*WHAT TO PRODUCE:*
Go through the listing below and count each line with the word "pmatrix" in it; return only the count.

*DATA TO PROCESS:*
++++++
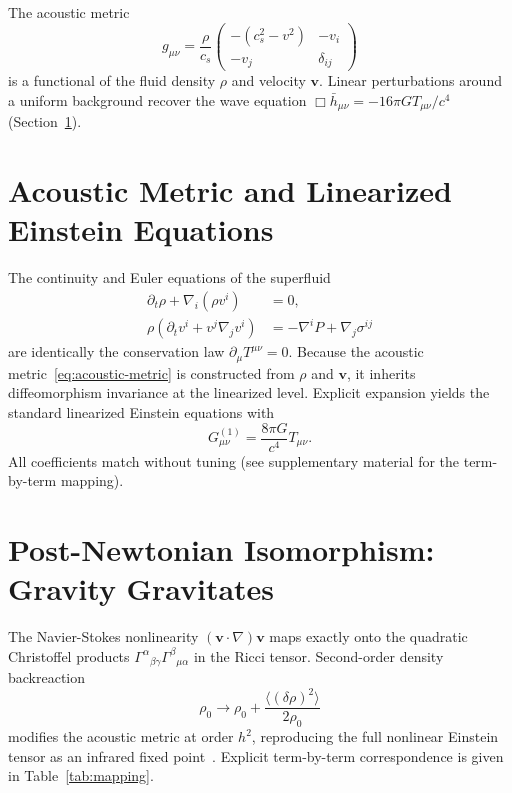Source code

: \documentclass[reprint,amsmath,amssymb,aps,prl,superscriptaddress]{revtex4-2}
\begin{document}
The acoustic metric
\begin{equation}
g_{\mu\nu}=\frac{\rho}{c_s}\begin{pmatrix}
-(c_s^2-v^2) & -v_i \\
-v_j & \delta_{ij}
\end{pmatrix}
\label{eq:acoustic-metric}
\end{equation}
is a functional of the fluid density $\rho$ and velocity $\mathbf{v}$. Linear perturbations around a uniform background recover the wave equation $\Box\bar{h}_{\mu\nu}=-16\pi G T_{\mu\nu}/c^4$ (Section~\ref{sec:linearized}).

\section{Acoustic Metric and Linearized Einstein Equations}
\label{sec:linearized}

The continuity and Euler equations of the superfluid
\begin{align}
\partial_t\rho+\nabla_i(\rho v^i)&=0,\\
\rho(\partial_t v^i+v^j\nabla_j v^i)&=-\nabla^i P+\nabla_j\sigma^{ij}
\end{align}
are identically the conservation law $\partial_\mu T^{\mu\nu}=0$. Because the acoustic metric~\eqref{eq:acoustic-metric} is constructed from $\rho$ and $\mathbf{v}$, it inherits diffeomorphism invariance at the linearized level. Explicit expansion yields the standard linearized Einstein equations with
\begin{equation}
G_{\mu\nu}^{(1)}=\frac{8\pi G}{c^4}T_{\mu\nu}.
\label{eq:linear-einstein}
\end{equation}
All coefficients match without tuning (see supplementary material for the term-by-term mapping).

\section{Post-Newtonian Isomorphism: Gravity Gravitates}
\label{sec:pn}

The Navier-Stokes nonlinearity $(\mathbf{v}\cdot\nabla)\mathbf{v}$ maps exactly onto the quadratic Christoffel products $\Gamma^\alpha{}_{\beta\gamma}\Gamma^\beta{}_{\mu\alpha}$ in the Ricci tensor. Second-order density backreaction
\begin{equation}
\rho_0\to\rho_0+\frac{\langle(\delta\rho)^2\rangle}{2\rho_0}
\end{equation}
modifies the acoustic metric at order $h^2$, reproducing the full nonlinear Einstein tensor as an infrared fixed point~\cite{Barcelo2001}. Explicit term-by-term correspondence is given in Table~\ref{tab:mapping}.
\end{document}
++++++
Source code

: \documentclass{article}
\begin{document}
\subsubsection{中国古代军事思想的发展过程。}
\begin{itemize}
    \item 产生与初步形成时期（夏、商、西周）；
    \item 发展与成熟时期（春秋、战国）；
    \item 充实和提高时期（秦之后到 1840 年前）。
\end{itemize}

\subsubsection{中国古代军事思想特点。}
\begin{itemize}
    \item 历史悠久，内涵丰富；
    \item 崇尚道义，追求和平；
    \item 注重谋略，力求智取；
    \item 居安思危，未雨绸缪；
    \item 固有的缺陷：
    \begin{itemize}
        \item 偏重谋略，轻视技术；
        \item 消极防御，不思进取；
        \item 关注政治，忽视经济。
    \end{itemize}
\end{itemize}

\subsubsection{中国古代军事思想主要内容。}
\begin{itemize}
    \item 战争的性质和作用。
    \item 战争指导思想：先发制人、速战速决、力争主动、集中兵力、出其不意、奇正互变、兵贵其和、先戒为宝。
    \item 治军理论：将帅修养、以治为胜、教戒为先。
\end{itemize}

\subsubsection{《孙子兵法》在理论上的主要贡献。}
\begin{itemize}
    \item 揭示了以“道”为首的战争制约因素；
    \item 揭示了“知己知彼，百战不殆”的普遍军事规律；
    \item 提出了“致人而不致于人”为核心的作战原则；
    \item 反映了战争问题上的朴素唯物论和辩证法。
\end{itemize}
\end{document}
++++++
*EXPECTED ANSWER:*
2